OHDSI Home | Forums | Wiki | Github

95% confidence intervals for logistic regression coefficients


when developing LASSO logistic regression models using the OHDSI/PLP framework, we generally receive as an output a model with coefficient values assigned to each candidate predictor. Some coefficients may be zero due to LASSO shrinkage.

We were wondering, if reporting the 95% confidence interval of these coefficient values is actually a thing:

  • Is there functionality to compute the 95% confidence interval of coefficient values? I believe we are not doing this in the PLP package @jennareps? Is this information computed in Cyclops @msuchard?

  • Would there be any reason why we would want the 95% confidence interval for a regression coefficient? It appears common practice to report this CI for hazard ratios or odds ratios to then conclude which covariates are “good” risk factors, but translated to a prediction problem, I believe LASSO is already making this decision for us.

I would be interested if anyone has experience with CIs for regression coefficients :thinking:

The short answer is that confidence intervals make perfect sense for regression coefficients if these arise from a regression model you believe fit reality well (“describe the data-generating process; that is, based on domain expertise) with one or more well-defined null hypothesis/es; however, that is not the case for lasso (or ridge or elastic net) models with which you squeeze as much information as possible out of as few covariates as possible for a prediction problem which is something very different.

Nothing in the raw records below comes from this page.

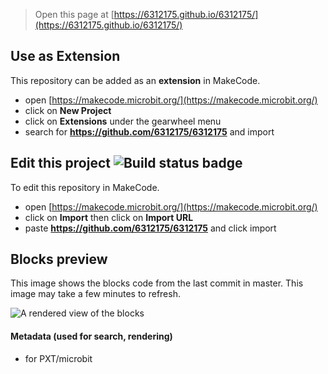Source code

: 
> Open this page at [https://6312175.github.io/6312175/](https://6312175.github.io/6312175/)

## Use as Extension

This repository can be added as an **extension** in MakeCode.

* open [https://makecode.microbit.org/](https://makecode.microbit.org/)
* click on **New Project**
* click on **Extensions** under the gearwheel menu
* search for **https://github.com/6312175/6312175** and import

## Edit this project ![Build status badge](https://github.com/6312175/6312175/workflows/MakeCode/badge.svg)

To edit this repository in MakeCode.

* open [https://makecode.microbit.org/](https://makecode.microbit.org/)
* click on **Import** then click on **Import URL**
* paste **https://github.com/6312175/6312175** and click import

## Blocks preview

This image shows the blocks code from the last commit in master.
This image may take a few minutes to refresh.

![A rendered view of the blocks](https://github.com/6312175/6312175/raw/master/.github/makecode/blocks.png)

#### Metadata (used for search, rendering)

* for PXT/microbit
<script src="https://makecode.com/gh-pages-embed.js"></script><script>makeCodeRender("{{ site.makecode.home_url }}", "{{ site.github.owner_name }}/{{ site.github.repository_name }}");</script>
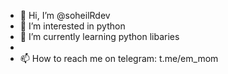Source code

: - 👋 Hi, I’m @soheilRdev
- 👀 I’m interested in python
- 🌱 I’m currently learning python libaries
- 
- 📫 How to reach me on telegram: t.me/em_mom

<!---
soheilRdev/soheilRdev is a ✨ special ✨ repository because its `README.md` (this file) appears on your GitHub profile.
You can click the Preview link to take a look at your changes.
--->
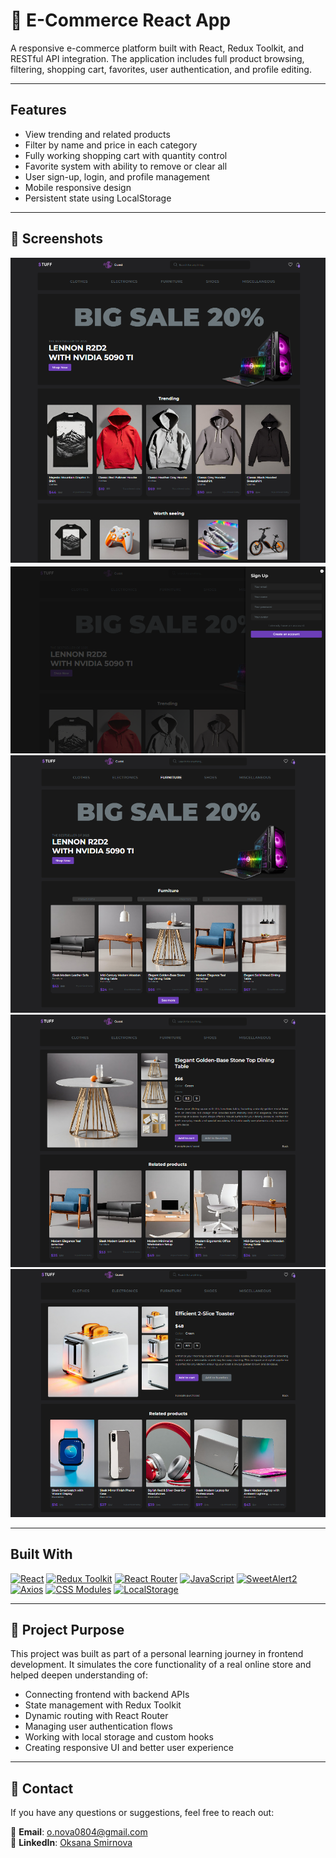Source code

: # 🛒 E-Commerce React App

A responsive e-commerce platform built with React, Redux Toolkit, and RESTful API integration. The application includes full product browsing, filtering, shopping cart, favorites, user authentication, and profile editing.

---

## Features

- View trending and related products
- Filter by name and price in each category
- Fully working shopping cart with quantity control
- Favorite system with ability to remove or clear all
- User sign-up, login, and profile management
- Mobile responsive design
- Persistent state using LocalStorage

---

## 📸 Screenshots

![Screenshot 1](./src/assets/screenshot1.PNG)  
![Screenshot 2](./src/assets/screenshot2.PNG)  
![Screenshot 3](./src/assets/screenshot3.PNG)  
![Screenshot 4](./src/assets/screenshot4.PNG)  
![Screenshot 5](./src/assets/screenshot5.PNG)  

---

## Built With

[![React](https://img.shields.io/badge/React-18.2.0-61DAFB?style=for-the-badge&logo=react&logoColor=black)](https://reactjs.org/)
[![Redux Toolkit](https://img.shields.io/badge/Redux--Toolkit-1.9.5-764ABC?style=for-the-badge&logo=redux&logoColor=white)](https://redux-toolkit.js.org/)
[![React Router](https://img.shields.io/badge/React%20Router-6.14.1-EA4335?style=for-the-badge&logo=reactrouter&logoColor=white)](https://reactrouter.com/)
[![JavaScript](https://img.shields.io/badge/JavaScript-ES6+-F7DF1E?style=for-the-badge&logo=javascript&logoColor=black)](https://developer.mozilla.org/en-US/docs/Web/JavaScript)
[![SweetAlert2](https://img.shields.io/badge/SweetAlert2-11.7.3-FF92B2?style=for-the-badge&logo=sweetalert2&logoColor=white)](https://sweetalert2.github.io/)
[![Axios](https://img.shields.io/badge/Axios-1.4.0-5A29E4?style=for-the-badge&logo=axios&logoColor=white)](https://axios-http.com/)
[![CSS Modules](https://img.shields.io/badge/CSS%20Modules-styled-264de4?style=for-the-badge&logo=css3&logoColor=white)](https://github.com/css-modules/css-modules)
[![LocalStorage](https://img.shields.io/badge/LocalStorage-Web%20Storage-5096F7?style=for-the-badge&logo=google-chrome&logoColor=white)](https://developer.mozilla.org/en-US/docs/Web/API/Window/localStorage)

---

## 🎯 Project Purpose

This project was built as part of a personal learning journey in frontend development. It simulates the core functionality of a real online store and helped deepen understanding of:

- Connecting frontend with backend APIs
- State management with Redux Toolkit
- Dynamic routing with React Router
- Managing user authentication flows
- Working with local storage and custom hooks
- Creating responsive UI and better user experience

---
## 📩 Contact  

If you have any questions or suggestions, feel free to reach out:  

📧 **Email**: [o.nova0804@gmail.com](mailto:o.nova0804@gmail.com)  
🔗 **LinkedIn**: [Oksana Smirnova](https://www.linkedin.com/in/oksana-smirnova-developer/)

The book Computer Age Statistical Inference has a good chapter on lasso, ridge and elastic nets (available for free online: Computer Age Statistical Inference: Algorithms, Evidence and Data Science)

1 Like

It is possible to compute (meaningful) CIs for variables that have been excluded from regularization. But in a typical prediction setting you’ll be applying regularization to all.

1 Like

Right, thanks for the qualification, @schuemie.